One of the more well known Biblical prophecies regarding the end times is found in Isaiah 2, where the prophet writes, “He will judge between the nations and will settle disputes for many peoples. They will beat their swords into ploughshares and their spears into pruning hooks.” This prophecy is undoubtedly about the future peace that will come when God is reigning completely over all the nations, but as I was reading 1 Samuel yesterday I saw a verse which made me realise that there might be more to it than that.
In 1 Samuel 13, Saul has been newly crowned the first king of Israel, but his people are being oppressed by the Philistines. One of the things the Philistines have done is remove all the blacksmiths from Israel so that the Israelites can’t forge weapons to use against them. So what happens is that the Israelites get their plough points and mattocks (farming instruments) sharpened so that they can be used as weapons, which they can then take into battle against the Philistines.
This is the opposite of what is prophesied to happen in the end times, but the things involved are so similar that I would be very surprised if Isaiah did not have this episode in mind. If so, then there is more to this than a simple absence of war. The background to this story is one of Israel’s discontentment: they cried out to God for a king to lead them, even though they should have recognised that God was their king. Furthermore, from Judges through to 1 Samuel the Israelites have been going through cycles of idolatry and sin, sometimes being obedient to God, but more often than not worshipping idols and doing all sorts of stuff that wasn’t ideal for them.

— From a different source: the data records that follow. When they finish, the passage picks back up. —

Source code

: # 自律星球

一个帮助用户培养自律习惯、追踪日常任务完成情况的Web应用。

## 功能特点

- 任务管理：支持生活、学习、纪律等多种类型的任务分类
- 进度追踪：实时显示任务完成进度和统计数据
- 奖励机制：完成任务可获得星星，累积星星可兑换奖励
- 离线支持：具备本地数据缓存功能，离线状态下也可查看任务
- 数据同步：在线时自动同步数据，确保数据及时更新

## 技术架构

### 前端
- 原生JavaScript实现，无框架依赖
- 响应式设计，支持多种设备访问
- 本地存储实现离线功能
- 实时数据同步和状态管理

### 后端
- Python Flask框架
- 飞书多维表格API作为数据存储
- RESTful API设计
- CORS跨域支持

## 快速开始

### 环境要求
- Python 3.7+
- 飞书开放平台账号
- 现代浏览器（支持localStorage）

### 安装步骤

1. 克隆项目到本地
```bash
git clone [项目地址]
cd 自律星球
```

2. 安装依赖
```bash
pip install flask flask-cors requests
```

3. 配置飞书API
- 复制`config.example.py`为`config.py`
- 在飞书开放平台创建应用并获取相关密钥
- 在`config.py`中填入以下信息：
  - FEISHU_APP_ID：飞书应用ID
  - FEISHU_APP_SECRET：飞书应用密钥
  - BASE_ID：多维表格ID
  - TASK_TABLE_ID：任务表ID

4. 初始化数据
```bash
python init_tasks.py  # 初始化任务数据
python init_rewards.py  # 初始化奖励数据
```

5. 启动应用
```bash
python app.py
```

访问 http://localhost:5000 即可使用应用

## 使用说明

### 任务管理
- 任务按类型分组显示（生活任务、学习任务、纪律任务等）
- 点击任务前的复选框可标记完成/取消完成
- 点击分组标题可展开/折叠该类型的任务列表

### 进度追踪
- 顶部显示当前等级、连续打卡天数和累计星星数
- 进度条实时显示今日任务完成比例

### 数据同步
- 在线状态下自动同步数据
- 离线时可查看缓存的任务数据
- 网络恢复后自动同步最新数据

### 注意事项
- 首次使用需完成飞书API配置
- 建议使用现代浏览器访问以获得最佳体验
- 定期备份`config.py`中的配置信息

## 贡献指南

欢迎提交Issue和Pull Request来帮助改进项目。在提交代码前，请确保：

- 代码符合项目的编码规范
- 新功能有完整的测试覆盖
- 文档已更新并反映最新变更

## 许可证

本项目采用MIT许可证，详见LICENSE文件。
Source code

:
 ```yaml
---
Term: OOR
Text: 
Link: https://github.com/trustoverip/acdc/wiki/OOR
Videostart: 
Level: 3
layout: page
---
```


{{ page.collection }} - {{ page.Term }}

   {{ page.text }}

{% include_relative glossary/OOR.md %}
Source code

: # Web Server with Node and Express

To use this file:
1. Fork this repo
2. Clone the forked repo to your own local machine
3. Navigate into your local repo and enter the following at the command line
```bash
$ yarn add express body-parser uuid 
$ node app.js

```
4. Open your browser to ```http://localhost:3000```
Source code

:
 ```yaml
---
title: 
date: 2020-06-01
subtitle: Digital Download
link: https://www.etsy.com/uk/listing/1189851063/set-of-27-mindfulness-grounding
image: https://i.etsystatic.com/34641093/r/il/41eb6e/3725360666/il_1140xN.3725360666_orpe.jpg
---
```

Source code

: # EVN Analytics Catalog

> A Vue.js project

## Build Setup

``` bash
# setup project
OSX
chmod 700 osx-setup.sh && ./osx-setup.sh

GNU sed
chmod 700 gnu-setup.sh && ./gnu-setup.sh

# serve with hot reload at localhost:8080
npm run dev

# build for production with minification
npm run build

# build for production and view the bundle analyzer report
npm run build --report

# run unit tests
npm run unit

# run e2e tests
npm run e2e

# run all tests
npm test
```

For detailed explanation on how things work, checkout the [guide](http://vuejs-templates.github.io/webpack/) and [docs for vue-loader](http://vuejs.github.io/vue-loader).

So here’s what I’m thinking: what if Isaiah 2:4 isn’t just talking about a lack of war, but about a reversal of the kind of situation that the Israelites found themselves in? Now that I’ve read the 1 Samuel passage it seems to me that there is implied in Isaiah a reversal of people’s attitudes to God and to each other as well. Israel were in that situation because of their refusal to recognise God as their king, but in Isaiah’s vision all the nations will see Him as king; Israel were also being oppressed by their neighbouring nations, but in Isaiah’s vision all disputes will be settled by God.
That means that Isaiah 2:4 is not just about giving up war, it’s about giving up everything that can lead to war and living in a completely different way, a way in which whole nations recognise God’s true sovereignty and stop oppressing the people around and within them.